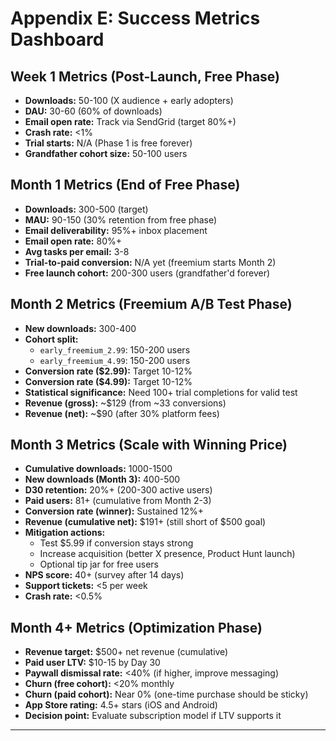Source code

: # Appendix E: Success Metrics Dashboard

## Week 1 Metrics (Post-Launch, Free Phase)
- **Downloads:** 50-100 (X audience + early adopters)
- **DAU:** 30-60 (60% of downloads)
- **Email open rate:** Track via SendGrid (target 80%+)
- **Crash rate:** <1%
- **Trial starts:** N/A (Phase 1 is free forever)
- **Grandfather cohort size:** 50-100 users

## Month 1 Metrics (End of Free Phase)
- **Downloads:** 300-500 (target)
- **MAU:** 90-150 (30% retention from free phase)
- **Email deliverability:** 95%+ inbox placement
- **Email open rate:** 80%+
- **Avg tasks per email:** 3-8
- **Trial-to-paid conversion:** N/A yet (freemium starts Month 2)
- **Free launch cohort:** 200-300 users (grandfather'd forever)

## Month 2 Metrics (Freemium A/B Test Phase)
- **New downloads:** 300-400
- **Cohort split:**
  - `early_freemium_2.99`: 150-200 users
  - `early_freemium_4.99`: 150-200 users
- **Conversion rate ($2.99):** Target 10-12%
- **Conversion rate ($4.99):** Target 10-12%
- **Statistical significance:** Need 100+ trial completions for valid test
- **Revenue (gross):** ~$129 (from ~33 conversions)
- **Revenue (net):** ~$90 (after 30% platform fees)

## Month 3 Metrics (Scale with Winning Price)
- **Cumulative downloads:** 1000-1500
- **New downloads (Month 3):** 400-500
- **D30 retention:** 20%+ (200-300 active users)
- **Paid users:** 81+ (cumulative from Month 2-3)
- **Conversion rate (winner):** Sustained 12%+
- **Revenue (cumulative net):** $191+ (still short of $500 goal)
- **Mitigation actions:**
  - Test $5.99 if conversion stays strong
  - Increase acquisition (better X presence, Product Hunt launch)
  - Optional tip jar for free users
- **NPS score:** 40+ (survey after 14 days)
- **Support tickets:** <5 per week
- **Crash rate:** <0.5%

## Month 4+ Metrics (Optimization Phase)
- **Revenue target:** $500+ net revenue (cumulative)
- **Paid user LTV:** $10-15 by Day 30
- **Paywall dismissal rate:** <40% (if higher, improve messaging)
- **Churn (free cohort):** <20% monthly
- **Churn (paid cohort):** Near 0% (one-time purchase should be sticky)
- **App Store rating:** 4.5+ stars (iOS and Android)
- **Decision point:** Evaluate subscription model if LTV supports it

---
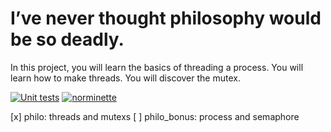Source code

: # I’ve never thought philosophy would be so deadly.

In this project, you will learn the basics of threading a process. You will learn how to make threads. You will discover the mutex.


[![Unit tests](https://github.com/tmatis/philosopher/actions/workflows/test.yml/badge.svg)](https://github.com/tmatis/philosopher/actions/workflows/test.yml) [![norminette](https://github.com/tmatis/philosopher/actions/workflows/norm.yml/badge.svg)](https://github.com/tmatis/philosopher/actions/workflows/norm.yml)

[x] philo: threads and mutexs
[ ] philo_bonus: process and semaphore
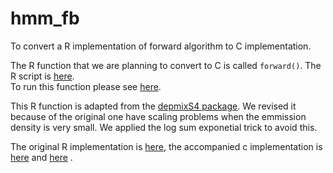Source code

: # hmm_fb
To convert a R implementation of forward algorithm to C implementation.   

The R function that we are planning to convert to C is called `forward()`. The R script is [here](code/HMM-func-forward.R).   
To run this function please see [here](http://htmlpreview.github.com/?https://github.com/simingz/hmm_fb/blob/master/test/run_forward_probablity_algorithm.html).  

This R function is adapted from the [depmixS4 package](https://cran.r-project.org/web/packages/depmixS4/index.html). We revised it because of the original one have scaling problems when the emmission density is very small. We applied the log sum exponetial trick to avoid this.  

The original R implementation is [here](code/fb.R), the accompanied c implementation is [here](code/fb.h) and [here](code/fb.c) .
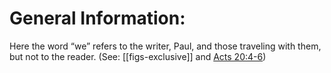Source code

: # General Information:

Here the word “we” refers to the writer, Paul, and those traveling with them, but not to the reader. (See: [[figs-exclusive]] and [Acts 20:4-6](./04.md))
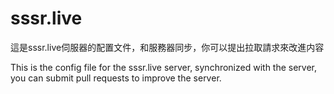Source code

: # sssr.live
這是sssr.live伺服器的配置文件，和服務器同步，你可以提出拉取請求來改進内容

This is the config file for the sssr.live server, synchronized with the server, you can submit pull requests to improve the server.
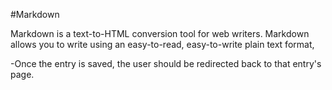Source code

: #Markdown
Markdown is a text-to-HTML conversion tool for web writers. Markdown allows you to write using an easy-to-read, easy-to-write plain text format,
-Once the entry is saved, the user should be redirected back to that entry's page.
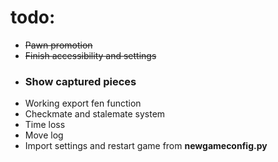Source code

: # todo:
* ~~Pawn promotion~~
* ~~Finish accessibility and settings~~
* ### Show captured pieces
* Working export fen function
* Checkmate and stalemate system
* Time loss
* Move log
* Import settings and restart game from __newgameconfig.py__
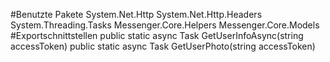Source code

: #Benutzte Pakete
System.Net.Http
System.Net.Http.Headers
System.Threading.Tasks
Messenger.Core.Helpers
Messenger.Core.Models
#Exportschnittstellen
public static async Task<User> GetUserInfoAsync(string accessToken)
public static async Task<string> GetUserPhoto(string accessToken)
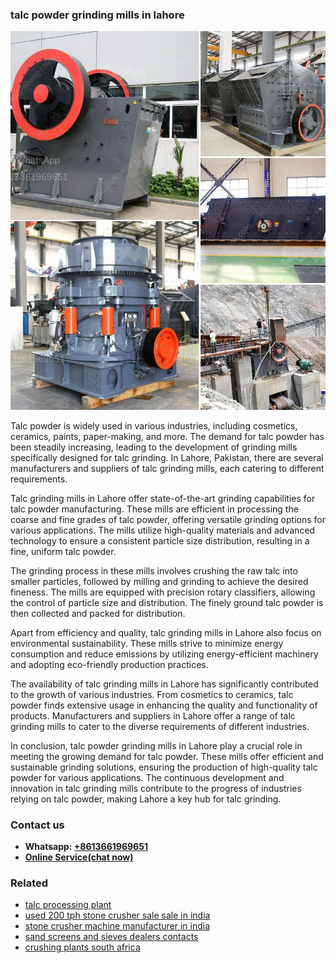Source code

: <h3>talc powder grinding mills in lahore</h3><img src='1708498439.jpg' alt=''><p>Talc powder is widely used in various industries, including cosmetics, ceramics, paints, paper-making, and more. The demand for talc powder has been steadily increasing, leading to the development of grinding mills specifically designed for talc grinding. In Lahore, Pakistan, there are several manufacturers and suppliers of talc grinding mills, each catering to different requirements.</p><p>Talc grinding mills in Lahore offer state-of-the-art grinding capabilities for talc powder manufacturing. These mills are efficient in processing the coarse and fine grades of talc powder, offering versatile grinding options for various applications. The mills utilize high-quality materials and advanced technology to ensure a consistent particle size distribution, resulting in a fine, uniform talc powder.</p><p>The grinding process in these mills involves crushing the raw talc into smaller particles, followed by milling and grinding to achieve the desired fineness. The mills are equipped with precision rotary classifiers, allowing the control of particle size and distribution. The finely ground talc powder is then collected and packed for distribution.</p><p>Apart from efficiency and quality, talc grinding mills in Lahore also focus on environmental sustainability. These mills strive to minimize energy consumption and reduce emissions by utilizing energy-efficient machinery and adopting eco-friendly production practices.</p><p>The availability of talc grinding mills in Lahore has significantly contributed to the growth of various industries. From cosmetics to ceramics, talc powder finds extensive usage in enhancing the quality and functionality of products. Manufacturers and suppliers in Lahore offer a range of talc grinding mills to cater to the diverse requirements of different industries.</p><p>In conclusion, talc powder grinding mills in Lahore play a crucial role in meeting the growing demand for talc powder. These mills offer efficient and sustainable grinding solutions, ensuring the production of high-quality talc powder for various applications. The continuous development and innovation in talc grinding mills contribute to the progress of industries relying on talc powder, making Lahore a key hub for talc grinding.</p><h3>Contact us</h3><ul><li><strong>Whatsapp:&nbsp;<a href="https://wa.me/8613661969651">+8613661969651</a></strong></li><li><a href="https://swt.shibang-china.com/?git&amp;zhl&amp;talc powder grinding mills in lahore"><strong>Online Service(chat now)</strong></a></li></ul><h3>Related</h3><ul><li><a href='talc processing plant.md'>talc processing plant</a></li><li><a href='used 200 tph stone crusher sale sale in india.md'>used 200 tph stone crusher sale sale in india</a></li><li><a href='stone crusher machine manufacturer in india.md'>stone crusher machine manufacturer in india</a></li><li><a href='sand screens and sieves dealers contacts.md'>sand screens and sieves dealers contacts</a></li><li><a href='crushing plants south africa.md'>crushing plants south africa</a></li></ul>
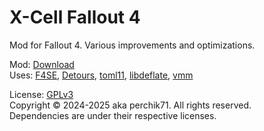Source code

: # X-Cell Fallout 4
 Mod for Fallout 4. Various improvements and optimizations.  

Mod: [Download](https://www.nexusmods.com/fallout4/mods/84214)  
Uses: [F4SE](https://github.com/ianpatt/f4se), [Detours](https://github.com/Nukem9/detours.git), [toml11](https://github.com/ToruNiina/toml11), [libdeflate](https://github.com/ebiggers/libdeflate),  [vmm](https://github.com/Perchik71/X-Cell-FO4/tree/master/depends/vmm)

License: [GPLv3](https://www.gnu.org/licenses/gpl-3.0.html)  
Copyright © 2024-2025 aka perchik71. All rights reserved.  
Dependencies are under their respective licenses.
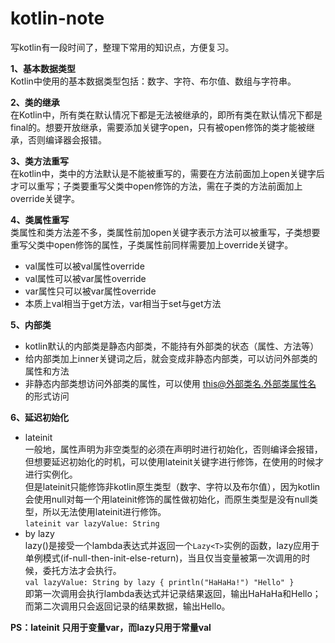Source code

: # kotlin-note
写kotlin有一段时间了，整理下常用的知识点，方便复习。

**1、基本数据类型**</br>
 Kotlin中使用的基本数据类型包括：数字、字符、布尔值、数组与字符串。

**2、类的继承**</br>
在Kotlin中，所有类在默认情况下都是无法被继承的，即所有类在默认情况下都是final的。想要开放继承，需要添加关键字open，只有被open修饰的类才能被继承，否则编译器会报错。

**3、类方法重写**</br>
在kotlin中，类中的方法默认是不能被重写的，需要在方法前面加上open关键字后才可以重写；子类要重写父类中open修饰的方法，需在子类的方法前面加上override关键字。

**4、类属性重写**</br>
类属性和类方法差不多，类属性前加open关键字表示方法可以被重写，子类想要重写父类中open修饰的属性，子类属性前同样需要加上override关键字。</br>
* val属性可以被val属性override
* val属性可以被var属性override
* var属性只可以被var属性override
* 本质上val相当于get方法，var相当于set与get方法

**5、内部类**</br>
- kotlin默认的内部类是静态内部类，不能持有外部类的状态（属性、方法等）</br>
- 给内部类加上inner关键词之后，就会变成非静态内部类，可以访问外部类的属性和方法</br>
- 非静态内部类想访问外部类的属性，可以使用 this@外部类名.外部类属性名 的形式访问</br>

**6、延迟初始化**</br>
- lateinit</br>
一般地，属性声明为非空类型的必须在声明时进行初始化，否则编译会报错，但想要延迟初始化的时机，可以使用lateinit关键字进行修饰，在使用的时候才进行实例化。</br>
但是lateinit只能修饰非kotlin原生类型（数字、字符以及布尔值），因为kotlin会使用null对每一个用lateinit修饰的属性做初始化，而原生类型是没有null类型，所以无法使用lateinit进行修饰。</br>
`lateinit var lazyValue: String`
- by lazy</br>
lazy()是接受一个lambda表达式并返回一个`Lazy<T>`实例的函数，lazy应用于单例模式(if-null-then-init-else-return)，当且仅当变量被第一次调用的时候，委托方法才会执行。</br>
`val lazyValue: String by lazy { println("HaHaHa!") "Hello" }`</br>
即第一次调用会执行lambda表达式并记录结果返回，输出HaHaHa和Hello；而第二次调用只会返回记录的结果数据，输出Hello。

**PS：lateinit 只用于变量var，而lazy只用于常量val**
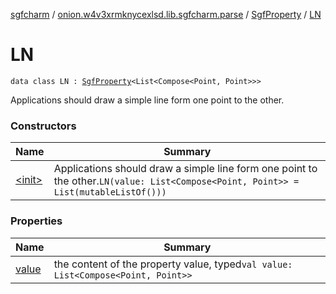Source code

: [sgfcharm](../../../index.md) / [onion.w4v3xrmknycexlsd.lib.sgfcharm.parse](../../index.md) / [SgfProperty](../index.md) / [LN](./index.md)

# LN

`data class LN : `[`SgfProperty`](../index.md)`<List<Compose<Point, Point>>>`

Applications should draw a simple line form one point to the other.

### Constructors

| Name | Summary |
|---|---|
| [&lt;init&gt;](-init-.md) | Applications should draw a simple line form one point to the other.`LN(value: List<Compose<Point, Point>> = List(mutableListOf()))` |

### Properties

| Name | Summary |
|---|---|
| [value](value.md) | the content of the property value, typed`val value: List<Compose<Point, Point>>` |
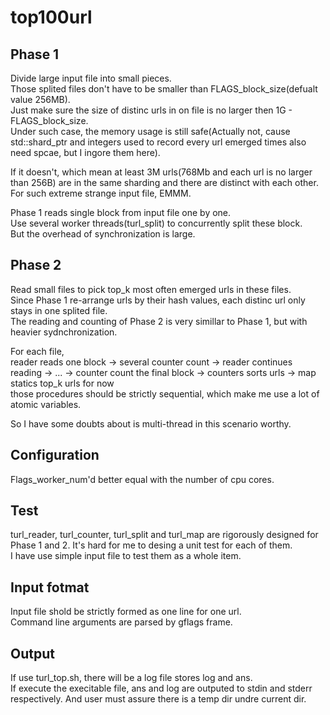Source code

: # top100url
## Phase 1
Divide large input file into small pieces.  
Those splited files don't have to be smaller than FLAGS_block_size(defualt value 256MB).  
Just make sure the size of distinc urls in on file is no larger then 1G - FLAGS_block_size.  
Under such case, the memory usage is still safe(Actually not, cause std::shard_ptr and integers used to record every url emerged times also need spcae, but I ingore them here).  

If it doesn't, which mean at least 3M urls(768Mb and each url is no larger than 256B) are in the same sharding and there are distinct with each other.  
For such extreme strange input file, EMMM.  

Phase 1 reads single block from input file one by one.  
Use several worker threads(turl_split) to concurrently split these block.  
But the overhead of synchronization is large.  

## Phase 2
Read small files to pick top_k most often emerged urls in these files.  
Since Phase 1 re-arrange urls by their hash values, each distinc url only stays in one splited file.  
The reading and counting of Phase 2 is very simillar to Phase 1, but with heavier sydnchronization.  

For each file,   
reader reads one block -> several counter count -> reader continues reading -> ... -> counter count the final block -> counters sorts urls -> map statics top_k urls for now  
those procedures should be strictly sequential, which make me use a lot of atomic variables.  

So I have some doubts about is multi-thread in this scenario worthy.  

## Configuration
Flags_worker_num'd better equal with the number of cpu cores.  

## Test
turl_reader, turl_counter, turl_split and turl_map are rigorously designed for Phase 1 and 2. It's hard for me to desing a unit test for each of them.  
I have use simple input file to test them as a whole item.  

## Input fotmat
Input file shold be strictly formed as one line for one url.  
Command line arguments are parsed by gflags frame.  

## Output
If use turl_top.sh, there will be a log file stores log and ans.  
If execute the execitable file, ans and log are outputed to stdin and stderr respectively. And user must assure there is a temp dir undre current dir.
----------------------------------------
* **ASSIGNMENT**
Output exactly the lines above that lie between the line with "- **Churn (paid" and the line with "be so deadly.", those two lines included, and no pictures.

* **TASK SOLUTION**
- **Churn (paid cohort):** Near 0% (one-time purchase should be sticky)
- **App Store rating:** 4.5+ stars (iOS and Android)
- **Decision point:** Evaluate subscription model if LTV supports it

---
Source code

: # I’ve never thought philosophy would be so deadly.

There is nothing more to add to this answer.